- DATASET EXCERPTS
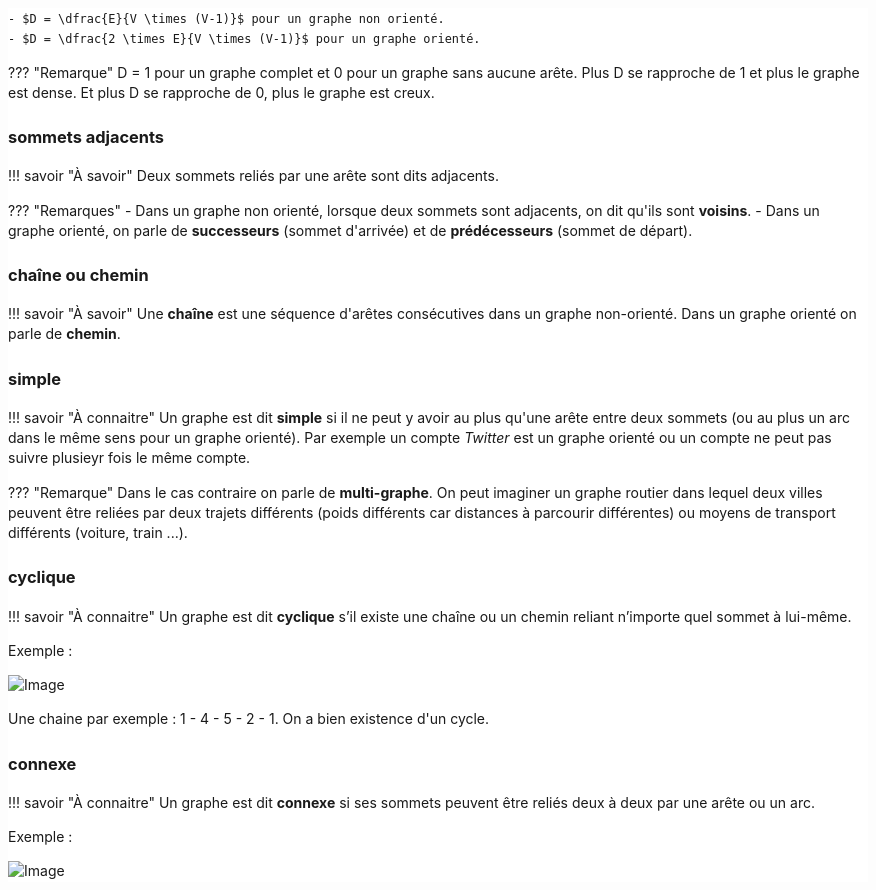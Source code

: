 	- $D = \dfrac{E}{V \times (V-1)}$ pour un graphe non orienté.
	- $D = \dfrac{2 \times E}{V \times (V-1)}$ pour un graphe orienté.

??? "Remarque"
	D = 1 pour un graphe complet et 0 pour un graphe sans aucune arête. Plus D se rapproche de 1 et plus le graphe est dense. Et plus D se rapproche de 0, plus le graphe est creux.

### sommets adjacents
!!! savoir "À savoir"
	Deux sommets reliés par une arête sont dits adjacents.

??? "Remarques"
	- Dans un graphe non orienté, lorsque deux sommets sont adjacents, on dit qu'ils sont **voisins**.
	- Dans un graphe orienté, on parle de **successeurs** (sommet d'arrivée) et de **prédécesseurs** (sommet de départ).

### chaîne ou chemin
!!! savoir "À savoir"
	Une **chaîne** est une séquence d'arêtes consécutives dans un graphe non-orienté. Dans un graphe orienté on parle de **chemin**.


### simple
!!! savoir "À connaitre"
	Un graphe est dit **simple** si il ne peut y avoir au plus qu'une arête entre deux sommets (ou au plus un arc dans le même sens pour un graphe orienté). Par exemple un compte *Twitter* est un graphe orienté ou un compte ne peut pas suivre plusieyr fois le même compte.

??? "Remarque"
	Dans le cas contraire on parle de **multi-graphe**. On peut imaginer un graphe routier dans lequel deux villes peuvent être reliées par deux trajets différents (poids différents car distances à parcourir différentes) ou moyens de transport différents (voiture, train ...).


### cyclique
!!! savoir "À connaitre"
	Un graphe est dit **cyclique** s’il existe une chaîne ou un chemin reliant n’importe quel sommet à lui-même.

Exemple :

![Image](img/cyclique.png)

Une chaine par exemple : 1 - 4 - 5 - 2 - 1. On a bien existence d'un cycle.

### connexe
!!! savoir "À connaitre"
	Un graphe est dit **connexe** si ses sommets peuvent être reliés deux à deux par une arête ou un arc.

Exemple :

![Image](img/connexe.png)
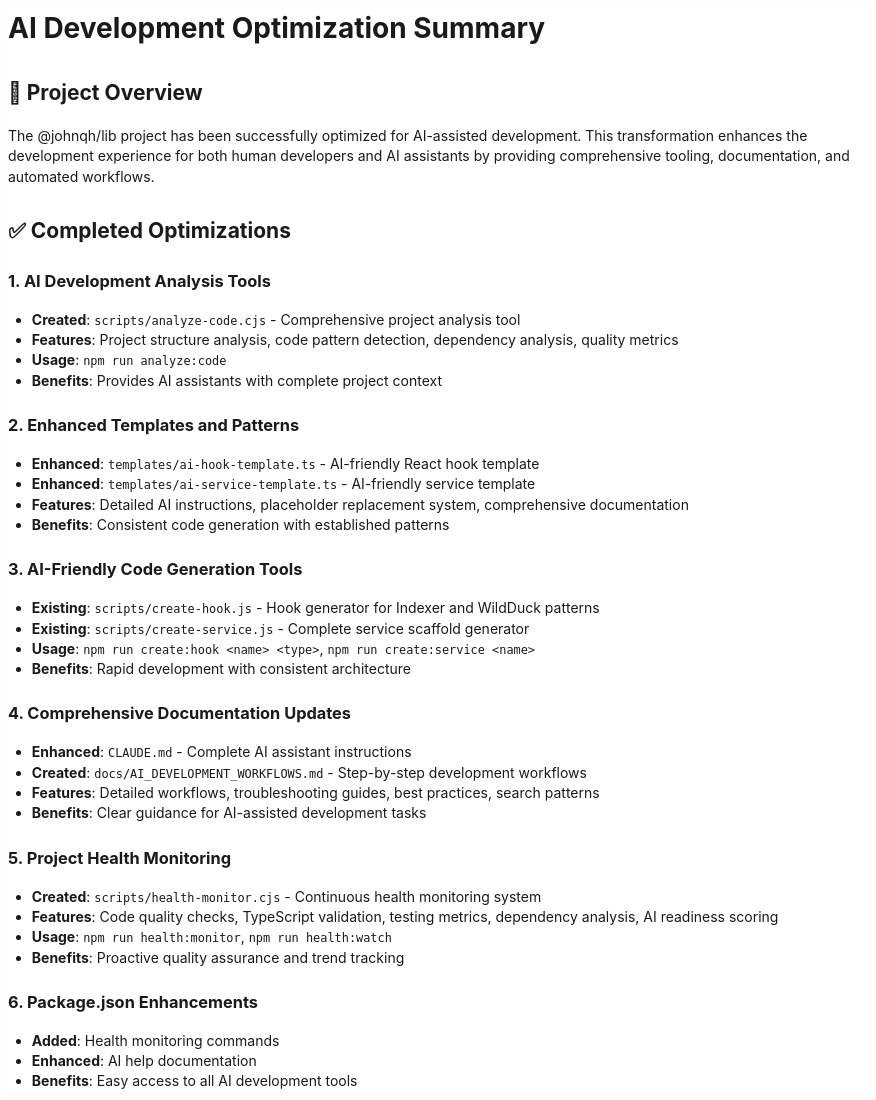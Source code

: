 # AI Development Optimization Summary

## 🎯 Project Overview

The @johnqh/lib project has been successfully optimized for AI-assisted development. This transformation enhances the development experience for both human developers and AI assistants by providing comprehensive tooling, documentation, and automated workflows.

## ✅ Completed Optimizations

### 1. AI Development Analysis Tools
- **Created**: `scripts/analyze-code.cjs` - Comprehensive project analysis tool
- **Features**: Project structure analysis, code pattern detection, dependency analysis, quality metrics
- **Usage**: `npm run analyze:code`
- **Benefits**: Provides AI assistants with complete project context

### 2. Enhanced Templates and Patterns
- **Enhanced**: `templates/ai-hook-template.ts` - AI-friendly React hook template
- **Enhanced**: `templates/ai-service-template.ts` - AI-friendly service template
- **Features**: Detailed AI instructions, placeholder replacement system, comprehensive documentation
- **Benefits**: Consistent code generation with established patterns

### 3. AI-Friendly Code Generation Tools
- **Existing**: `scripts/create-hook.js` - Hook generator for Indexer and WildDuck patterns
- **Existing**: `scripts/create-service.js` - Complete service scaffold generator
- **Usage**: `npm run create:hook <name> <type>`, `npm run create:service <name>`
- **Benefits**: Rapid development with consistent architecture

### 4. Comprehensive Documentation Updates
- **Enhanced**: `CLAUDE.md` - Complete AI assistant instructions
- **Created**: `docs/AI_DEVELOPMENT_WORKFLOWS.md` - Step-by-step development workflows
- **Features**: Detailed workflows, troubleshooting guides, best practices, search patterns
- **Benefits**: Clear guidance for AI-assisted development tasks

### 5. Project Health Monitoring
- **Created**: `scripts/health-monitor.cjs` - Continuous health monitoring system
- **Features**: Code quality checks, TypeScript validation, testing metrics, dependency analysis, AI readiness scoring
- **Usage**: `npm run health:monitor`, `npm run health:watch`
- **Benefits**: Proactive quality assurance and trend tracking

### 6. Package.json Enhancements
- **Added**: Health monitoring commands
- **Enhanced**: AI help documentation
- **Benefits**: Easy access to all AI development tools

- DIRECTIONS
Go through the listing above and find each line that contains "times", then copy it.

- ANSWER AREA
: 	- $D = \dfrac{E}{V \times (V-1)}$ pour un graphe non orienté.
	- $D = \dfrac{2 \times E}{V \times (V-1)}$ pour un graphe orienté.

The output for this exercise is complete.